> **Stored data entries**:
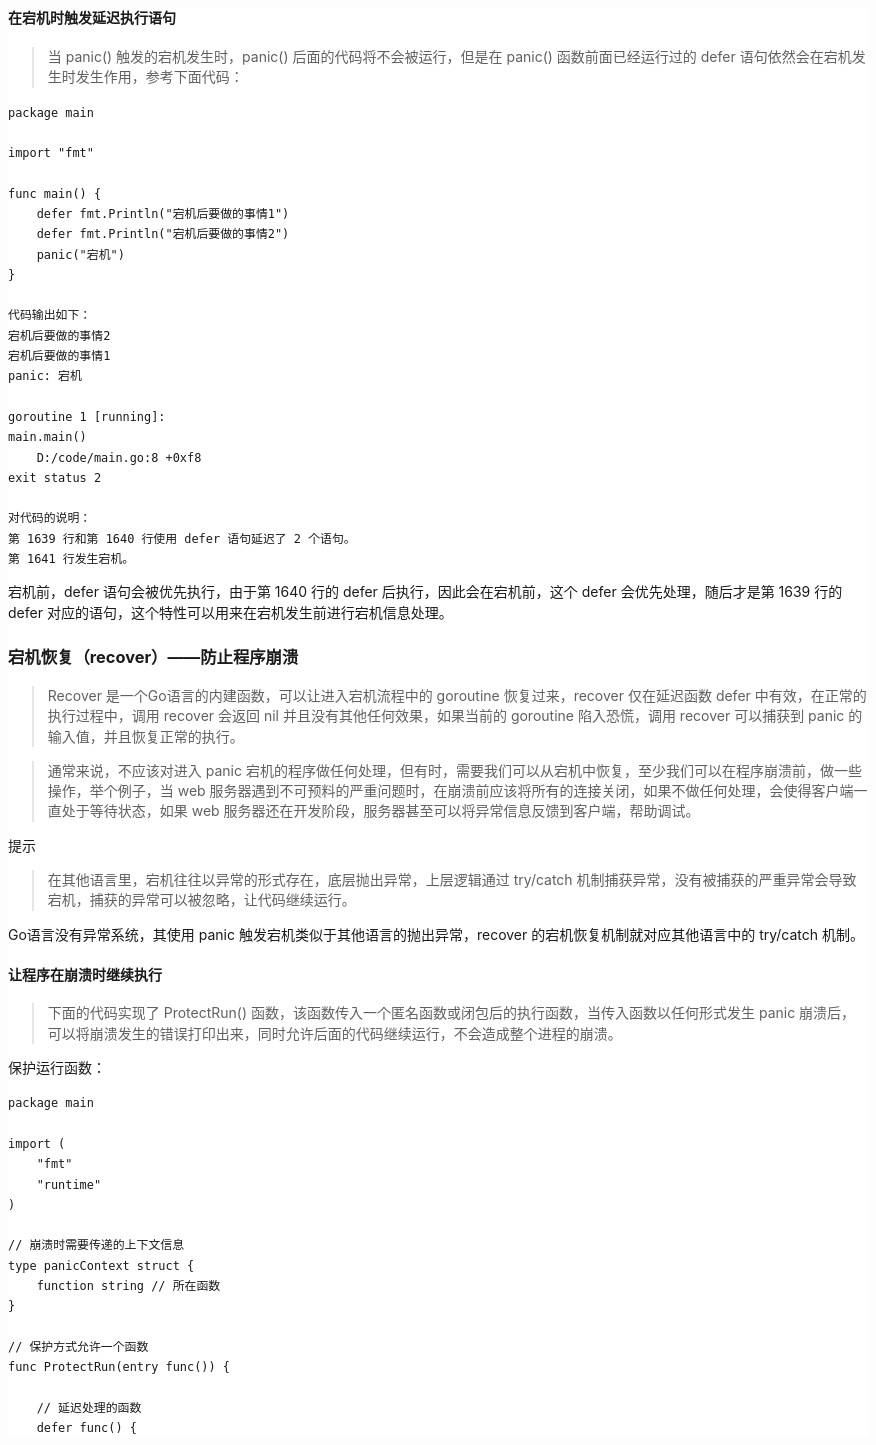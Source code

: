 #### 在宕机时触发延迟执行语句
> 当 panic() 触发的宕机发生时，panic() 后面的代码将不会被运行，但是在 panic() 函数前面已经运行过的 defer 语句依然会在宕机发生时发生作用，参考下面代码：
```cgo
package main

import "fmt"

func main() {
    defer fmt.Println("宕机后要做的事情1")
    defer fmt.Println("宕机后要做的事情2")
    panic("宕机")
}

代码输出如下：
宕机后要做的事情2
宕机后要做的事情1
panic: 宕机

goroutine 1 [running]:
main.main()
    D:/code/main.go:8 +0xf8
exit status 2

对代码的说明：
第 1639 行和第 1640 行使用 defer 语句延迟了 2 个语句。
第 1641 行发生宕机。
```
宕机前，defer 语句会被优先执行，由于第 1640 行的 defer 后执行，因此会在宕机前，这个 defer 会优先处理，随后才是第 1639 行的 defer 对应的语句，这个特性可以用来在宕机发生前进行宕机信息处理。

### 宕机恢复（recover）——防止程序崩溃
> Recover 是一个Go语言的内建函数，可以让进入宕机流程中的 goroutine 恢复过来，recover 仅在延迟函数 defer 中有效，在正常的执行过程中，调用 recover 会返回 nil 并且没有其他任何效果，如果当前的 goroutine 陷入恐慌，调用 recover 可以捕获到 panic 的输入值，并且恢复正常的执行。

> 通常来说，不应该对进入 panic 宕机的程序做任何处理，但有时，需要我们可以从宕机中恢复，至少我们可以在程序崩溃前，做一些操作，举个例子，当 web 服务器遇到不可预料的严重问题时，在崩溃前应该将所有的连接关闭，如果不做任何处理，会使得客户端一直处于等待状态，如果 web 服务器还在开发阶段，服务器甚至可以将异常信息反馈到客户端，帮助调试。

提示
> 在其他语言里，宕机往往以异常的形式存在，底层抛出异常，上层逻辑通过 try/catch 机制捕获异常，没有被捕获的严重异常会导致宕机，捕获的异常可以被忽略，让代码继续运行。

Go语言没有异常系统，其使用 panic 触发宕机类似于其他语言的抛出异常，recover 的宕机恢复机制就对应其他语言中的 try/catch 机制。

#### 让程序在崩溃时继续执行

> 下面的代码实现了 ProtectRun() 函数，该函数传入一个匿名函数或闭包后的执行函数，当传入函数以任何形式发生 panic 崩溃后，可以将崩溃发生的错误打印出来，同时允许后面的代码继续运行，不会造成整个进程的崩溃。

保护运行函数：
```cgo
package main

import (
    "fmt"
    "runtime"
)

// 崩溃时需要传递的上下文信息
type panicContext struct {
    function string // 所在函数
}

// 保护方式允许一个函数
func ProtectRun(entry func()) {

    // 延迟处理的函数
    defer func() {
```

> **What to work on**:
Task for the records above: copy every line in which the word "Println" occurs.

> **Solution below**:
    defer fmt.Println("宕机后要做的事情1")
    defer fmt.Println("宕机后要做的事情2")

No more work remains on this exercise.